Perhaps she should call the other beek and politely ask him to remove his trap before you go in. If the cut out will be quick and simple you can tell her the situation can be rectified so soon as the other beeks equipment is removed.


----------



## kwright (Sep 25, 2013)

WBVC is right. The original agreement is between the owner and the previous beekeeper. Once his equipment has been removed then you can move yours in to get the job done. As it stands this is like taking something that was promised to someone else. Not a good practice. Think of it in reverse . . . you put your equipment there to catch a hive of bees and someone else came in behind you, performed a cutout and left with those bees. As for the honey there? I guess the other keeper was going to let it sit there and seep into the walls.


----------



## RLBrooks (Apr 25, 2014)

The other beek might have explained and she might have not grasped it. I think it would be appropriate for her to make contact and give him the opportunity to either do the cut out or retrieve his equipment first. You may not ever have contact with her again after the job is done, but that other beek will remember you and may create negative publicity for you for a long time if he feels like he was not treated fairly. He might not be a fair guy anyway, but who knows? I'd give him the chance to make it right first and you'll probably feel better about the deal too.


----------



## gone2seed (Sep 18, 2011)

I agree with those above.Do NOT do the cut out unless you talk to the other beekeeper personally.Do not take the homeowners word for this.


----------



## Northwest PA Beekeeper (Mar 28, 2012)

Yeah, you are dealing with "He said / she said."

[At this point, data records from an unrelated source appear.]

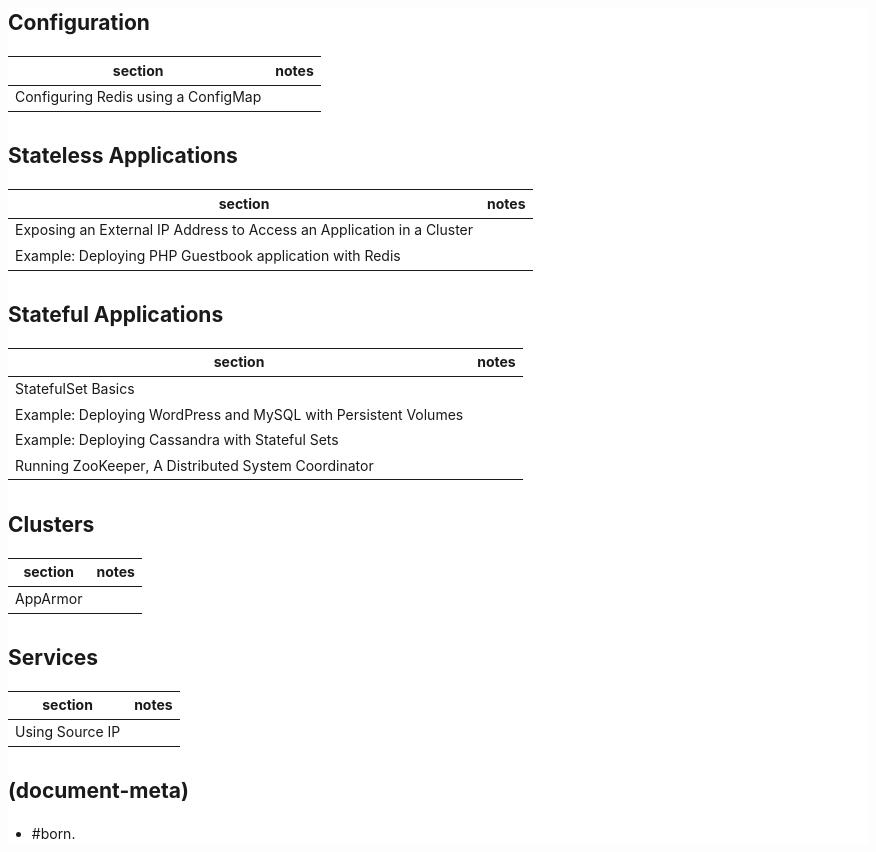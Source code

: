 ## Configuration
|section|notes|
|---|---|
|Configuring Redis using a ConfigMap|

## Stateless Applications
|section|notes|
|---|---|
|Exposing an External IP Address to Access an Application in a Cluster|
|Example: Deploying PHP Guestbook application with Redis|

## Stateful Applications
|section|notes|
|---|---|
|StatefulSet Basics|
|Example: Deploying WordPress and MySQL with Persistent Volumes|
|Example: Deploying Cassandra with Stateful Sets|
|Running ZooKeeper, A Distributed System Coordinator|

## Clusters
|section|notes|
|---|---|
|AppArmor|

## Services
|section|notes|
|---|---|
|Using Source IP|




## (document-meta)

  - #born.
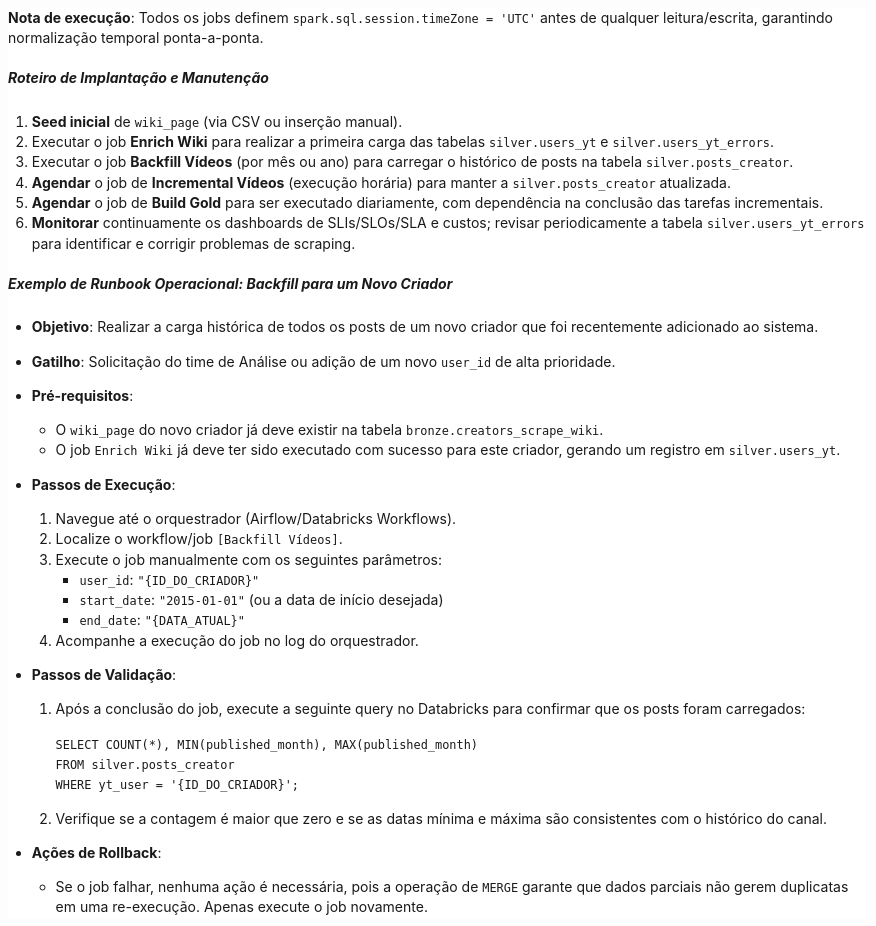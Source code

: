  **Nota de execução**: Todos os jobs definem `spark.sql.session.timeZone = 'UTC'` antes de qualquer leitura/escrita, garantindo normalização temporal ponta-a-ponta.

##### **Roteiro de Implantação e Manutenção**

1. **Seed inicial** de `wiki_page` (via CSV ou inserção manual).
2. Executar o job **Enrich Wiki** para realizar a primeira carga das tabelas `silver.users_yt` e `silver.users_yt_errors`.
3. Executar o job **Backfill Vídeos** (por mês ou ano) para carregar o histórico de posts na tabela `silver.posts_creator`.
4. **Agendar** o job de **Incremental Vídeos** (execução horária) para manter a `silver.posts_creator` atualizada.
5. **Agendar** o job de **Build Gold** para ser executado diariamente, com dependência na conclusão das tarefas incrementais.
6. **Monitorar** continuamente os dashboards de SLIs/SLOs/SLA e custos; revisar periodicamente a tabela `silver.users_yt_errors` para identificar e corrigir problemas de scraping.

##### **Exemplo de Runbook Operacional: Backfill para um Novo Criador**

- **Objetivo**: Realizar a carga histórica de todos os posts de um novo criador que foi recentemente adicionado ao sistema.
- **Gatilho**: Solicitação do time de Análise ou adição de um novo `user_id` de alta prioridade.
    
- **Pré-requisitos**:
    - O `wiki_page` do novo criador já deve existir na tabela `bronze.creators_scrape_wiki`.
    - O job `Enrich Wiki` já deve ter sido executado com sucesso para este criador, gerando um registro em `silver.users_yt`.
        
- **Passos de Execução**:
    1. Navegue até o orquestrador (Airflow/Databricks Workflows).
    2. Localize o workflow/job `[Backfill Vídeos]`.
    3. Execute o job manualmente com os seguintes parâmetros:
        - `user_id`: `"{ID_DO_CRIADOR}"`
        - `start_date`: `"2015-01-01"` (ou a data de início desejada)
        - `end_date`: `"{DATA_ATUAL}"`
    4. Acompanhe a execução do job no log do orquestrador.

- **Passos de Validação**:
    1. Após a conclusão do job, execute a seguinte query no Databricks para confirmar que os posts foram carregados:
        ```
        SELECT COUNT(*), MIN(published_month), MAX(published_month) 
        FROM silver.posts_creator 
        WHERE yt_user = '{ID_DO_CRIADOR}';
        ```
    2. Verifique se a contagem é maior que zero e se as datas mínima e máxima são consistentes com o histórico do canal.

- **Ações de Rollback**:
    - Se o job falhar, nenhuma ação é necessária, pois a operação de `MERGE` garante que dados parciais não gerem duplicatas em uma re-execução. Apenas execute o job novamente.


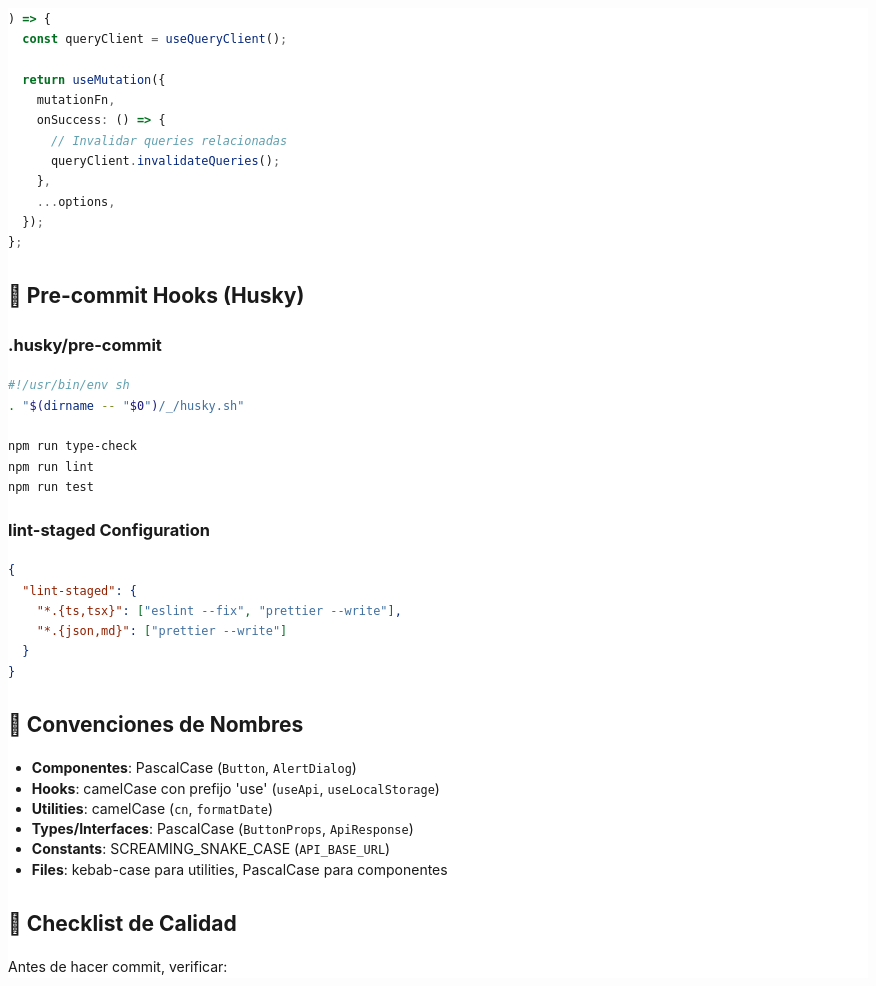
 ```typescript
) => {
  const queryClient = useQueryClient();

  return useMutation({
    mutationFn,
    onSuccess: () => {
      // Invalidar queries relacionadas
      queryClient.invalidateQueries();
    },
    ...options,
  });
};
```

## 🔧 Pre-commit Hooks (Husky)

### .husky/pre-commit

```bash
#!/usr/bin/env sh
. "$(dirname -- "$0")/_/husky.sh"

npm run type-check
npm run lint
npm run test
```

### lint-staged Configuration

```json
{
  "lint-staged": {
    "*.{ts,tsx}": ["eslint --fix", "prettier --write"],
    "*.{json,md}": ["prettier --write"]
  }
}
```

## 📝 Convenciones de Nombres

- **Componentes**: PascalCase (`Button`, `AlertDialog`)
- **Hooks**: camelCase con prefijo 'use' (`useApi`, `useLocalStorage`)
- **Utilities**: camelCase (`cn`, `formatDate`)
- **Types/Interfaces**: PascalCase (`ButtonProps`, `ApiResponse`)
- **Constants**: SCREAMING_SNAKE_CASE (`API_BASE_URL`)
- **Files**: kebab-case para utilities, PascalCase para componentes

## 🎯 Checklist de Calidad

Antes de hacer commit, verificar:
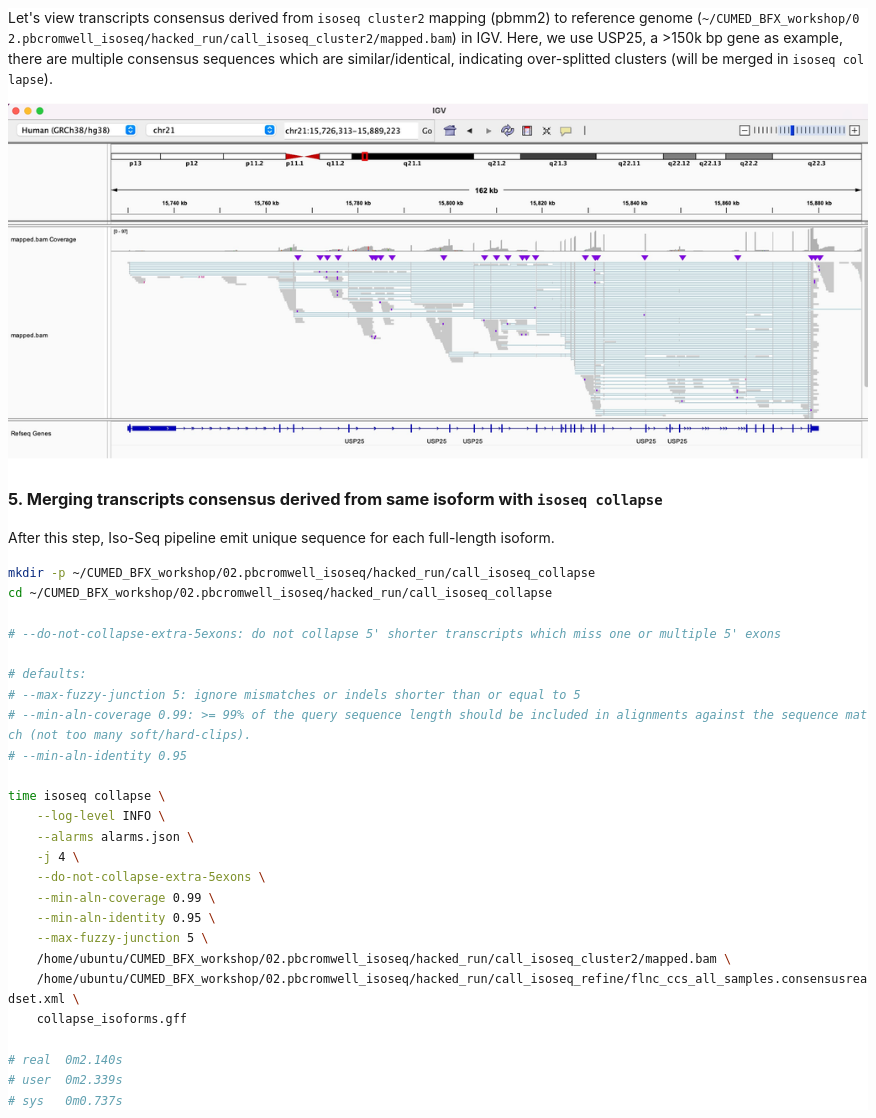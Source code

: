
```bash
```

Let's view transcripts consensus derived from `isoseq cluster2` mapping (pbmm2) to reference genome (`~/CUMED_BFX_workshop/02.pbcromwell_isoseq/hacked_run/call_isoseq_cluster2/mapped.bam`) in IGV. Here, we use USP25, a >150k bp gene as example, there are multiple consensus sequences which are similar/identical, indicating over-splitted clusters (will be merged in `isoseq collapse`).

<p align="left">
<img src="./img/cluster2_mapped_bam_igv.svg" width="1000">
</p>


### 5. Merging transcripts consensus derived from same isoform with `isoseq collapse` 

After this step, Iso-Seq pipeline emit unique sequence for each full-length isoform.

```bash
mkdir -p ~/CUMED_BFX_workshop/02.pbcromwell_isoseq/hacked_run/call_isoseq_collapse
cd ~/CUMED_BFX_workshop/02.pbcromwell_isoseq/hacked_run/call_isoseq_collapse

# --do-not-collapse-extra-5exons: do not collapse 5' shorter transcripts which miss one or multiple 5' exons

# defaults:
# --max-fuzzy-junction 5: ignore mismatches or indels shorter than or equal to 5
# --min-aln-coverage 0.99: >= 99% of the query sequence length should be included in alignments against the sequence match (not too many soft/hard-clips).
# --min-aln-identity 0.95

time isoseq collapse \
    --log-level INFO \
    --alarms alarms.json \
    -j 4 \
    --do-not-collapse-extra-5exons \
    --min-aln-coverage 0.99 \
    --min-aln-identity 0.95 \
    --max-fuzzy-junction 5 \
    /home/ubuntu/CUMED_BFX_workshop/02.pbcromwell_isoseq/hacked_run/call_isoseq_cluster2/mapped.bam \
    /home/ubuntu/CUMED_BFX_workshop/02.pbcromwell_isoseq/hacked_run/call_isoseq_refine/flnc_ccs_all_samples.consensusreadset.xml \
    collapse_isoforms.gff

# real	0m2.140s
# user	0m2.339s
# sys	0m0.737s
```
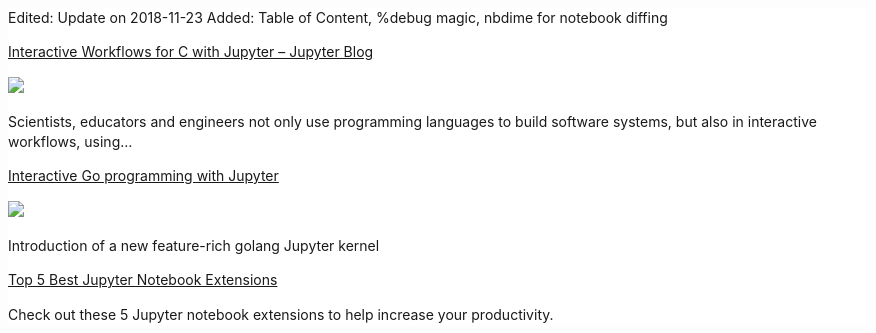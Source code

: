 </div>

Edited: Update on 2018-11-23 Added: Table of Content, %debug magic,
nbdime for notebook diffing

</div>

<div class="card">

<div class="card-title">

[Interactive Workflows for C with Jupyter – Jupyter
Blog](https://blog.jupyter.org/interactive-workflows-for-c-with-jupyter-fe9b54227d92)

</div>

<div class="card-image">

[![](https://miro.medium.com/v2/da:true/resize:fit:964/1*NnjISpzZtpy5TOurg0S89A.gif)](https://blog.jupyter.org/interactive-workflows-for-c-with-jupyter-fe9b54227d92)

</div>

Scientists, educators and engineers not only use programming languages
to build software systems, but also in interactive workflows, using…

</div>

<div class="card">

<div class="card-title">

[Interactive Go programming with
Jupyter](https://medium.com/@yunabe/interactive-go-programming-with-jupyter-93fbf089aff1)

</div>

<div class="card-image">

[![](https://miro.medium.com/v2/resize:fit:1200/1*G9UHk8SlhSr96gF0KQT0hg.jpeg)](https://medium.com/@yunabe/interactive-go-programming-with-jupyter-93fbf089aff1)

</div>

Introduction of a new feature-rich golang Jupyter kernel

</div>

<div class="card">

<div class="card-title">

[Top 5 Best Jupyter Notebook
Extensions](https://www.kdnuggets.com/2018/03/top-5-best-jupyter-notebook-extensions.html)

</div>

Check out these 5 Jupyter notebook extensions to help increase your
productivity.

</div>

<div class="card">
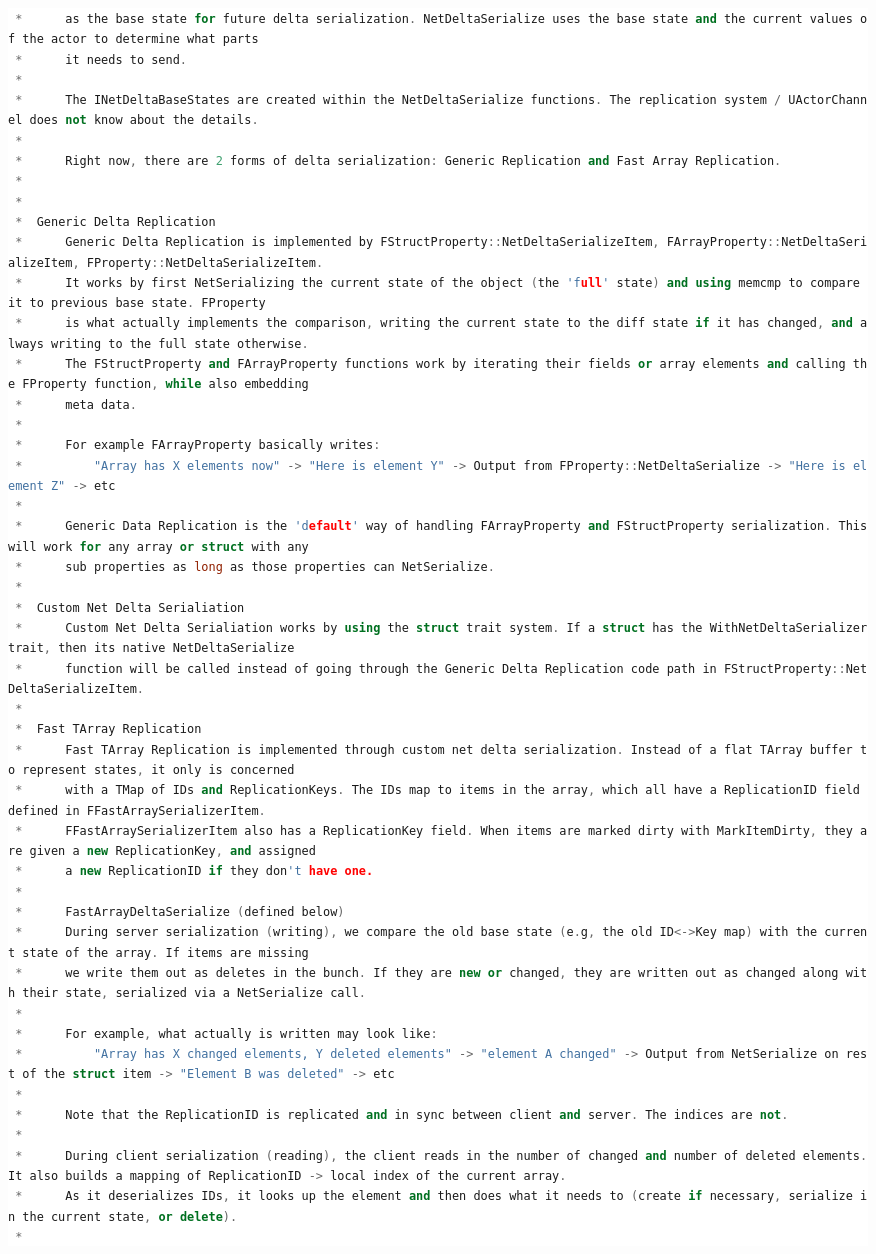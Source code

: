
 ```C++
 *		as the base state for future delta serialization. NetDeltaSerialize uses the base state and the current values of the actor to determine what parts
 *		it needs to send.
 *		
 *		The INetDeltaBaseStates are created within the NetDeltaSerialize functions. The replication system / UActorChannel does not know about the details.
 *
 *		Right now, there are 2 forms of delta serialization: Generic Replication and Fast Array Replication.
 *
 *	
 *	Generic Delta Replication
 *		Generic Delta Replication is implemented by FStructProperty::NetDeltaSerializeItem, FArrayProperty::NetDeltaSerializeItem, FProperty::NetDeltaSerializeItem.
 *		It works by first NetSerializing the current state of the object (the 'full' state) and using memcmp to compare it to previous base state. FProperty
 *		is what actually implements the comparison, writing the current state to the diff state if it has changed, and always writing to the full state otherwise.
 *		The FStructProperty and FArrayProperty functions work by iterating their fields or array elements and calling the FProperty function, while also embedding
 *		meta data. 
 *
 *		For example FArrayProperty basically writes: 
 *			"Array has X elements now" -> "Here is element Y" -> Output from FProperty::NetDeltaSerialize -> "Here is element Z" -> etc
 *
 *		Generic Data Replication is the 'default' way of handling FArrayProperty and FStructProperty serialization. This will work for any array or struct with any 
 *		sub properties as long as those properties can NetSerialize.
 *
 *	Custom Net Delta Serialiation
 *		Custom Net Delta Serialiation works by using the struct trait system. If a struct has the WithNetDeltaSerializer trait, then its native NetDeltaSerialize
 *		function will be called instead of going through the Generic Delta Replication code path in FStructProperty::NetDeltaSerializeItem.
 *
 *	Fast TArray Replication
 *		Fast TArray Replication is implemented through custom net delta serialization. Instead of a flat TArray buffer to represent states, it only is concerned
 *		with a TMap of IDs and ReplicationKeys. The IDs map to items in the array, which all have a ReplicationID field defined in FFastArraySerializerItem.
 *		FFastArraySerializerItem also has a ReplicationKey field. When items are marked dirty with MarkItemDirty, they are given a new ReplicationKey, and assigned
 *		a new ReplicationID if they don't have one.
 *
 *		FastArrayDeltaSerialize (defined below)
 *		During server serialization (writing), we compare the old base state (e.g, the old ID<->Key map) with the current state of the array. If items are missing
 *		we write them out as deletes in the bunch. If they are new or changed, they are written out as changed along with their state, serialized via a NetSerialize call.
 *
 *		For example, what actually is written may look like:
 *			"Array has X changed elements, Y deleted elements" -> "element A changed" -> Output from NetSerialize on rest of the struct item -> "Element B was deleted" -> etc
 *
 *		Note that the ReplicationID is replicated and in sync between client and server. The indices are not.
 *
 *		During client serialization (reading), the client reads in the number of changed and number of deleted elements. It also builds a mapping of ReplicationID -> local index of the current array.
 *		As it deserializes IDs, it looks up the element and then does what it needs to (create if necessary, serialize in the current state, or delete).
 *
```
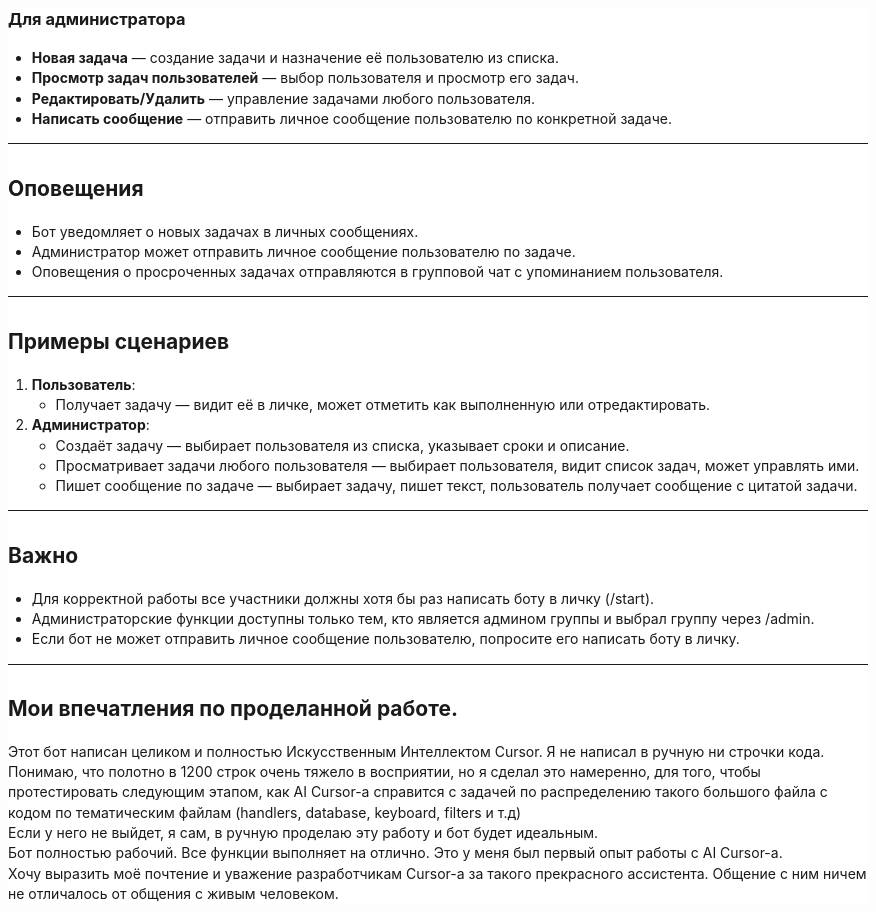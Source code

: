 ### Для администратора
- **Новая задача** — создание задачи и назначение её пользователю из списка.
- **Просмотр задач пользователей** — выбор пользователя и просмотр его задач.
- **Редактировать/Удалить** — управление задачами любого пользователя.
- **Написать сообщение** — отправить личное сообщение пользователю по конкретной задаче.

---

## Оповещения
- Бот уведомляет о новых задачах в личных сообщениях.
- Администратор может отправить личное сообщение пользователю по задаче.
- Оповещения о просроченных задачах отправляются в групповой чат с упоминанием пользователя.

---

## Примеры сценариев

1. **Пользователь**:
   - Получает задачу — видит её в личке, может отметить как выполненную или отредактировать.
2. **Администратор**:
   - Создаёт задачу — выбирает пользователя из списка, указывает сроки и описание.
   - Просматривает задачи любого пользователя — выбирает пользователя, видит список задач, может управлять ими.
   - Пишет сообщение по задаче — выбирает задачу, пишет текст, пользователь получает сообщение с цитатой задачи.

---

## Важно
- Для корректной работы все участники должны хотя бы раз написать боту в личку (/start).
- Администраторские функции доступны только тем, кто является админом группы и выбрал группу через /admin.
- Если бот не может отправить личное сообщение пользователю, попросите его написать боту в личку. 

---

## Мои впечатления по проделанной работе.

Этот бот написан целиком и полностью Искусственным Интеллектом Cursor. Я не написал в ручную ни строчки кода.  
Понимаю, что полотно в 1200 строк очень тяжело в восприятии, но я сделал это намеренно, для того, чтобы протестировать следующим этапом, как AI Cursor-а справится с задачей по распределению такого большого файла с кодом по тематическим файлам (handlers, database, keyboard, filters и т.д)  
Если у него не выйдет, я сам, в ручную проделаю эту работу и бот будет идеальным.  
Бот полностью рабочий. Все функции выполняет на отлично. Это у меня был первый опыт работы с AI Cursor-a.  
Хочу выразить моё почтение и уважение разработчикам Cursor-a за такого прекрасного ассистента. Общение с ним ничем не отличалось
от общения с живым человеком.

The beekeeper might have told her what he is doing and either she didn't "get" the part that it wouldn't be quick, or didn't understand. . . . . . . . OR, he might not have told her anything.

She wants the bees removed - you let her do the "clearing up". 

Perhaps the beekeeper has never done a cutout before, and would be happy to help you in exchange for the experience. 
Perhaps he doesn't have time to do a cutout.

Explain to her that you can help her, but only after the first beekeeper has been contacted and things "cleared up".

And just to double check, you may want to get his phone number and confirm that what she says he wants done, is actually correct.


----------



## Metropropolis (Feb 15, 2012)

Personally, I wouldn't even touch this.

It sounds like either her ethics, or comprehension is weak - Or perhaps both. Fertile ground for a headache in either case.

If she had concerns about the previous beekeeper's work, it's up to her to followup with him, not get someone else mixed up in her dissatisfaction.

I'd politely tell her she'd be best to continue to followup with the beekeeper she's already engaged, and leave it at that.


----------



## AChabot (Sep 24, 2012)

I did have a bad feeling about it; I felt like I was put in an awkward position. On the one hand, I didn't want bad blood with another beek, on the other, I didn't want a client to be able to say I didn't provide the service I claim to be able to provide. She never did get in touch with the original beek, BUT she did call me back to say she didn't want to go through with the cut-out (didn't want to tear into her house), which was actually a relief. About ten minutes later I got another call, much closer, ready to pay, and for a hive of pretty black bees, so everything worked out. Thank you all for your thoughts.


----------



## Mr.Beeman (May 19, 2012)

I learned long ago to listen to my gut feeling about something. It has kept me out of some potentially real messy circumstances.


----------